**Data to examine**
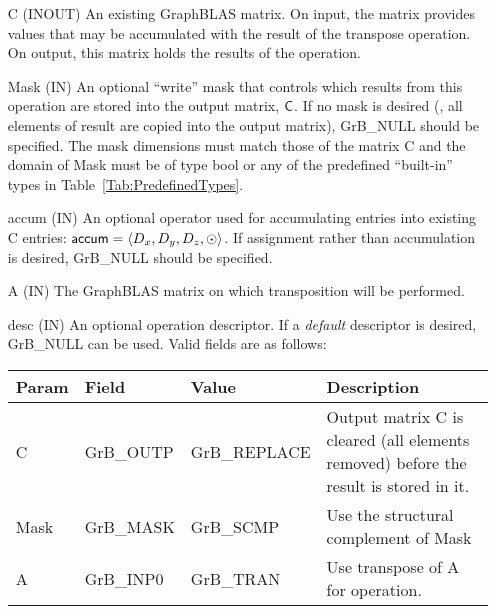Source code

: \begin{itemize}[leftmargin=1.1in]
    \item[{\sf C}]    ({\sf INOUT}) An existing GraphBLAS matrix.  On input,
    the matrix provides values that may be accumulated with the result of the
    transpose operation.  On output, this matrix holds the results of the
    operation.

    \item[{\sf Mask}]  ({\sf IN}) An optional ``write'' mask that controls which
    results from this operation are stored into the output matrix,
    ${\sf C}$.  If no mask is desired (\ie, all elements
    of result are copied into the output matrix), {\sf GrB\_NULL}
    should be specified. The mask dimensions must match those of the
    matrix {\sf C} and the domain of {\sf Mask} must be
    of type {\sf bool} or any of the predefined ``built-in'' types in
    Table~\ref{Tab:PredefinedTypes}.

    \item[{\sf accum}]    ({\sf IN}) An optional operator used for accumulating
    entries into existing {\sf C} entries: ${\sf accum} = \langle D_x,
    D_y, D_z,\odot \rangle$. If assignment rather than accumulation is
    desired, {\sf GrB\_NULL} should be specified.

    \item[{\sf A}]     ({\sf IN}) The GraphBLAS matrix on which
	    transposition will be performed.
    
    \item[{\sf desc}]  ({\sf IN}) An optional operation descriptor.  If a \emph{default}
    descriptor is desired, {\sf GrB\_NULL} can be used.  Valid fields are
    as follows: \\
    
    \begin{tabular}{lllp{2.5in}}
        Param & Field  & Value & Description \\ \hline
        {\sf C}    & {\sf GrB\_OUTP} & {\sf GrB\_REPLACE} & Output matrix {\sf C}
        is cleared (all elements removed) before the result is stored in it. \\
        
	{\sf Mask} & {\sf GrB\_MASK} & {\sf GrB\_SCMP}   & Use the structural complement of {\sf Mask}\\

        {\sf A}    & {\sf GrB\_INP0} & {\sf GrB\_TRAN}   & Use transpose of {\sf A} for operation. 
    \end{tabular}
\end{itemize}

**Assignment**
Print the records verbatim, without pictures.

**Answer space**
Source code

: \begin{itemize}[leftmargin=1.1in]
    \item[{\sf C}]    ({\sf INOUT}) An existing GraphBLAS matrix.  On input,
    the matrix provides values that may be accumulated with the result of the
    transpose operation.  On output, this matrix holds the results of the
    operation.

    \item[{\sf Mask}]  ({\sf IN}) An optional ``write'' mask that controls which
    results from this operation are stored into the output matrix,
    ${\sf C}$.  If no mask is desired (\ie, all elements
    of result are copied into the output matrix), {\sf GrB\_NULL}
    should be specified. The mask dimensions must match those of the
    matrix {\sf C} and the domain of {\sf Mask} must be
    of type {\sf bool} or any of the predefined ``built-in'' types in
    Table~\ref{Tab:PredefinedTypes}.

    \item[{\sf accum}]    ({\sf IN}) An optional operator used for accumulating
    entries into existing {\sf C} entries: ${\sf accum} = \langle D_x,
    D_y, D_z,\odot \rangle$. If assignment rather than accumulation is
    desired, {\sf GrB\_NULL} should be specified.

    \item[{\sf A}]     ({\sf IN}) The GraphBLAS matrix on which
	    transposition will be performed.
    
    \item[{\sf desc}]  ({\sf IN}) An optional operation descriptor.  If a \emph{default}
    descriptor is desired, {\sf GrB\_NULL} can be used.  Valid fields are
    as follows: \\
    
    \begin{tabular}{lllp{2.5in}}
        Param & Field  & Value & Description \\ \hline
        {\sf C}    & {\sf GrB\_OUTP} & {\sf GrB\_REPLACE} & Output matrix {\sf C}
        is cleared (all elements removed) before the result is stored in it. \\
        
	{\sf Mask} & {\sf GrB\_MASK} & {\sf GrB\_SCMP}   & Use the structural complement of {\sf Mask}\\

        {\sf A}    & {\sf GrB\_INP0} & {\sf GrB\_TRAN}   & Use transpose of {\sf A} for operation. 
    \end{tabular}
\end{itemize}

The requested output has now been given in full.